Women have borne the brunt of job losses caused by automation while also missing out on the best new jobs, the Royal Society for the Encouragement of Arts, Manufactures, and Commerce (RSA) has found.
A Field Guide to the Future of Work by the RSA's Future Work Centre, which was established in response to chief executive Matthew Taylor’s Review of Modern Working Practices, explored job growth and decline at the ‘sharp end of the labour market’.
Among the 20 fastest-growing occupations are programmers and software developers (up by 60% or 136,000 since 2011), HR managers and directors (up by 68% or 82,000), care workers and home carers (up by 10% or 71,000), and elementary storage occupations, including warehouse workers (up by 19% or 76,000).
Meanwhile the 20 fastest-shrinking occupations are retail cashiers and checkout operators (down by 25% or 59,000), bank and post office clerks (down by 26% or 39,000), telephone salespersons (down by 45% or 24,000), and administrative occupations in central government (down by 35% or 89,000).
But the research found that female workers have lost out on the best-paid jobs in this ‘new economy’ and have also been most hit by austerity measures in the public sector.
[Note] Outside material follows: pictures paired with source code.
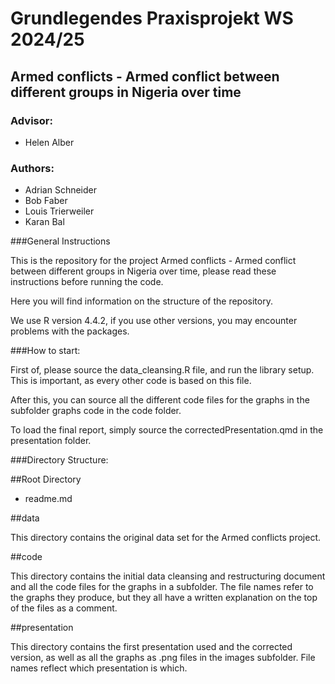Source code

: # Grundlegendes Praxisprojekt WS 2024/25

## Armed conflicts - Armed conflict between different groups in Nigeria over time

### Advisor:

-   Helen Alber

### Authors:

-   Adrian Schneider
-   Bob Faber
-   Louis Trierweiler
-   Karan Bal

###General Instructions

This is the repository for the project Armed conflicts - Armed conflict between different groups in Nigeria over time,
please read these instructions before running the code.

Here you will find information on the structure of the repository.

We use R version 4.4.2, if you use other versions, you may encounter problems with the packages.


###How to start:

First of, please source the data_cleansing.R file, and run the library setup.
This is important, as every other code is based on this file.

After this, you can source all the different code files for the graphs in the subfolder graphs code in the code folder.

To load the final report, simply source the correctedPresentation.qmd in the presentation folder.


###Directory Structure:

##Root Directory

-   readme.md

##data

This directory contains the original data set for the Armed conflicts project.

##code

This directory contains the initial data cleansing and restructuring document and all the code files for the graphs 
in a subfolder.
The file names refer to the graphs they produce, but they all have a written explanation on the top of the files
as a comment.

##presentation

This directory contains the first presentation used and the corrected version, 
as well as all the graphs as .png files in the images subfolder.
File names reflect which presentation is which.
Women account for 112% of job losses among teaching assistants (this is more than 100% due to an increase in male teaching assistants, researchers said), 81% among social service managers and directors, and 74% among administrative occupations in central government.
Women have also lost out in private sector roles, particularly as retail cashiers, personal assistants, hairdressers and banking clerks, according to the report.
Researchers cited several reasons for these trends including a sharp rise in the use of AI, the collapse of retailers, and the use of algorithms in the recruitment process (which they said could exacerbate biases if not monitored properly).
Benedict Dellot, head of the RSA’s Future Work Centre, said that while AI has brought benefits to the economy, female workers are being left behind.
“The advent of autonomous vehicles, personal voice assistants and picking and packing machines in warehouses shows that the age of automation is well and truly upon us. Contrary to what many people believe this has not led to widespread job losses. Unemployment is at its lowest level in 45 years, and many good-quality jobs are being created in the high-value technology sector,” he said.
“But the forces of creative destruction can be brutal for those on the losing side. The evidence is stacking up that women are being left behind in the new economy. The cliché of 'tech bros' is entirely warranted. Barely one in 20 new coders and programmers are women. We knew that the tech industry was highly gendered but the scale of the problem is shocking.”
However, this trend can be turned around, Dellot added.
“The good news is that there is time to respond. We are still in the early stages of the age of automation and many jobs are yet to be affected. The challenge for government, employers and educators is to make sure the 2020’s play out differently to the 2010’s, so that everyone – regardless of gender, age or location – shares in the spoils of new technology.”
He recommended businesses consider lifelong learning for employees and give workers a say in the use of automation in their organisations: “This means establishing personal training accounts to power lifelong learning and career changes; experimenting with job security councils, as they have in Sweden, to give workers greater voice over which technology is deployed in the workplace; shifting the burden of our tax system away from workers to those who own the ‘machines’; and adopting new standards that prevent excessive monitoring and surveillance in the workplace.”